[EXERCISE DIRECTIONS] Please return the lines, both ends included, that run from the one containing "declaration. The SWE-agent" to the last line of the data below, exactly and alone.

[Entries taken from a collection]
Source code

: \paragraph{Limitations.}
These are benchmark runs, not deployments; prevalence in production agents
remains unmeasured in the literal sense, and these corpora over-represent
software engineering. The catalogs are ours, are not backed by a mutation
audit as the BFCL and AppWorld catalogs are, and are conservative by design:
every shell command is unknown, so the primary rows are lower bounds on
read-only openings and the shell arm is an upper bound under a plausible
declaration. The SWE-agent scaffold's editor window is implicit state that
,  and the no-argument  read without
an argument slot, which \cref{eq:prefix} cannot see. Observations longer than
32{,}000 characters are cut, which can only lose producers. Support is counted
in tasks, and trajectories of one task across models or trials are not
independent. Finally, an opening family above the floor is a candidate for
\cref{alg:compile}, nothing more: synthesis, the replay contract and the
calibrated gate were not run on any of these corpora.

[WRITTEN RESPONSE]
declaration. The SWE-agent scaffold's editor window is implicit state that
,  and the no-argument  read without
an argument slot, which \cref{eq:prefix} cannot see. Observations longer than
32{,}000 characters are cut, which can only lose producers. Support is counted
in tasks, and trajectories of one task across models or trials are not
independent. Finally, an opening family above the floor is a candidate for
\cref{alg:compile}, nothing more: synthesis, the replay contract and the
calibrated gate were not run on any of these corpora.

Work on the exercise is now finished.